Krefeld Unterschriften gegen Sektenarzt

Krefeld · Am Samstagmittag haben rund 200 Linner am Weidenbruchweg Unterschriften gegen den Sektenarzt Hartmut Hopp gesammelt. Hopp hat einen Mietvertrag mit der Wohnstätte abgeschlossen und könnte ab dem 1. September in einer Drei-Zimmer-Wohnung in der Siedlung einziehen (wir berichteten).

 Keine Demo, sondern eine Unterschriftenaktion – darauf legten die Anwohner wert. Demonstrationen müssen angemeldet werden.

Keine Demo, sondern eine Unterschriftenaktion – darauf legten die Anwohner wert. Demonstrationen müssen angemeldet werden.

Foto: Lothar Strücken

"Ich hoffe, dass die Unterschriften helfen. Wir haben hier alle Angst", sagt Christoph Wittig, der die Aktion organisiert hat.

Die Linner sind seit Tagen in Sorge. "So unruhig war es hier noch nie. Normalerweise spielen hier Kinder, es wird gegrillt. Jetzt sieht man kaum noch Kinder draußen. Es ist unsicher", sagt Sylvia Träger. Einer ihrer Söhne wohnt mit Frau und Kind direkt unter der Wohnung, die das Ehepaar Hopp beziehen will. "Wir fühlen uns absolut unwohl. Ich war seit zwei Wochen nicht arbeiten, weil meine Frau panische Angst hat. Sie schreckt nachts auf, schläft nicht mehr. Er hat sich sogar bei uns vorgestellt. Da wussten wir noch nichts über ihn. Er war sehr freundlich. Seine Vergangenheit hat man ihm nicht angesehen", sagt Tim Träger. Trotz Hopps Ankündigung, vom Mietvertrag zurücktreten zu wollen, habe Träger ihn auch in der Nacht zu Samstag noch in der Wohnung arbeiten gehört.

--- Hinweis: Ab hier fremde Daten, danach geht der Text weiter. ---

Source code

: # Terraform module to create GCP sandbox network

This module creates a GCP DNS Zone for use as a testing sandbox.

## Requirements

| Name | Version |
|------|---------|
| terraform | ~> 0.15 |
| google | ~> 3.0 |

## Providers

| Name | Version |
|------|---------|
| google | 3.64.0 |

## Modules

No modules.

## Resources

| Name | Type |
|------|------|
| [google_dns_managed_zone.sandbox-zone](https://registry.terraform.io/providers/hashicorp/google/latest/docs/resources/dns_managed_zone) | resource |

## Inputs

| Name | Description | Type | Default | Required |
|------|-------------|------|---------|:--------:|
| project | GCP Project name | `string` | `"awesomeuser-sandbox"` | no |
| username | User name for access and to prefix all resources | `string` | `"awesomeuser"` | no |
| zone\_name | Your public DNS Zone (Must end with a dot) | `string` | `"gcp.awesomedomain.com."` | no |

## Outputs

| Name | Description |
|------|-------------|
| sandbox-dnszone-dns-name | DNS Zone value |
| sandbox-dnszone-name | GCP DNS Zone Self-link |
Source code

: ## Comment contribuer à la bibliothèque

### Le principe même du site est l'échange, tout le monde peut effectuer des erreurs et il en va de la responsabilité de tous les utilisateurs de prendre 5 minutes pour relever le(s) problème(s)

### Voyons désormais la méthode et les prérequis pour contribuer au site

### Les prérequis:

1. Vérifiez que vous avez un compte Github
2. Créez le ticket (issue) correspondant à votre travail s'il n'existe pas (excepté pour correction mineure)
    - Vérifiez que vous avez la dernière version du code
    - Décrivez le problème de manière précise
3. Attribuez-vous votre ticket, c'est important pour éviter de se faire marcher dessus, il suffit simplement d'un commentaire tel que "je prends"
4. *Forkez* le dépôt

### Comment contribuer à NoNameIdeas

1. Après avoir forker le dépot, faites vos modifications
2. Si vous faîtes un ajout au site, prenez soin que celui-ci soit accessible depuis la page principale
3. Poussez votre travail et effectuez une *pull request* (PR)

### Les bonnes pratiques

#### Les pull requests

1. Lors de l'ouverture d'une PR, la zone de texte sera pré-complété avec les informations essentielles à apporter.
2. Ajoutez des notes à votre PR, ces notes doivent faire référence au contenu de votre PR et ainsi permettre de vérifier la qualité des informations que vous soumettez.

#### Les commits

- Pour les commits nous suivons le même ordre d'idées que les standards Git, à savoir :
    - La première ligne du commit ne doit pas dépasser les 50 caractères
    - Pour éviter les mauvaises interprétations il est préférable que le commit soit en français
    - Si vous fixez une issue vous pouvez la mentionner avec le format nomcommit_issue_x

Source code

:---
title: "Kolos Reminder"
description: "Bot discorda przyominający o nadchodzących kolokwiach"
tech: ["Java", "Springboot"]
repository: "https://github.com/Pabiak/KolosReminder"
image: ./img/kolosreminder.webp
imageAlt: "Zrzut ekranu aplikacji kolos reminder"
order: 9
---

Innerhalb eines Tages hat sich die Zahl der Mitglieder in der Facebook-Gruppe "Herr Hopp, Sie sind hier unerwünscht!" am Wochenende von 90 auf 230 erhöht. "Wir wollen damit zeigen, dass er in Krefeld nicht willkommen ist. Das ist kein Aufruf zur Selbstjustiz. Ich versuche dort zu informieren", sagt Liliane Rades-Guevara, eine Sprecherin der Gruppe. Die gebürtige Chilenin beobachtet die Ereignisse in Chile schon seit Jahren und kennt die Grausamkeiten, die in der Siedlung Colonia Dignidad geschehen sind: "Ich hätte gerne, dass er ausgeliefert wird. Die deutsche Regierung muss die Augen aufmachen." Rechtlich ist eine Auslieferung bislang nicht möglich. Bis Mittwoch wollen die Anwohner weiter Unterschriften sammeln.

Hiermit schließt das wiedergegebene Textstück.